[Source texts of formatted documents]
■ ■ ■
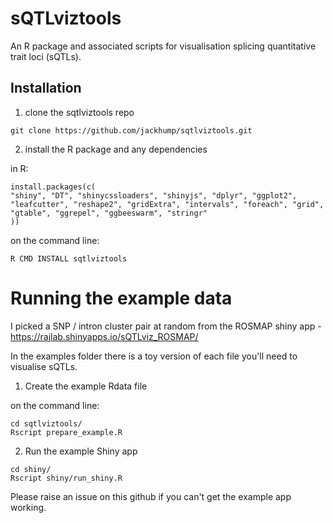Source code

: # sQTLviztools

An R package and associated scripts for visualisation splicing quantitative trait loci (sQTLs).

## Installation

1. clone the sqtlviztools repo

```
git clone https://github.com/jackhump/sqtlviztools.git 
```

2. install the R package and any dependencies

in R:
```{r}
install.packages(c(
"shiny", "DT", "shinycssloaders", "shinyjs", "dplyr", "ggplot2", "leafcutter", "reshape2", "gridExtra", "intervals", "foreach", "grid", "gtable", "ggrepel", "ggbeeswarm", "stringr"
))

```
on the command line: 

```
R CMD INSTALL sqtlviztools
```

# Running the example data

I picked a SNP / intron cluster pair at random from the ROSMAP shiny app - https://rajlab.shinyapps.io/sQTLviz_ROSMAP/

In the examples folder there is a toy version of each file you'll need to visualise sQTLs.

1. Create the example Rdata file

on the command line:

```
cd sqtlviztools/
Rscript prepare_example.R
```

2. Run the example Shiny app

```
cd shiny/
Rscript shiny/run_shiny.R
```

Please raise an issue on this github if you can't get the example app working.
■ ■ ■
*Description of the task:* How many lines in the records above contain the word "clone"? Answer with the number only.

*Problem solution:* 2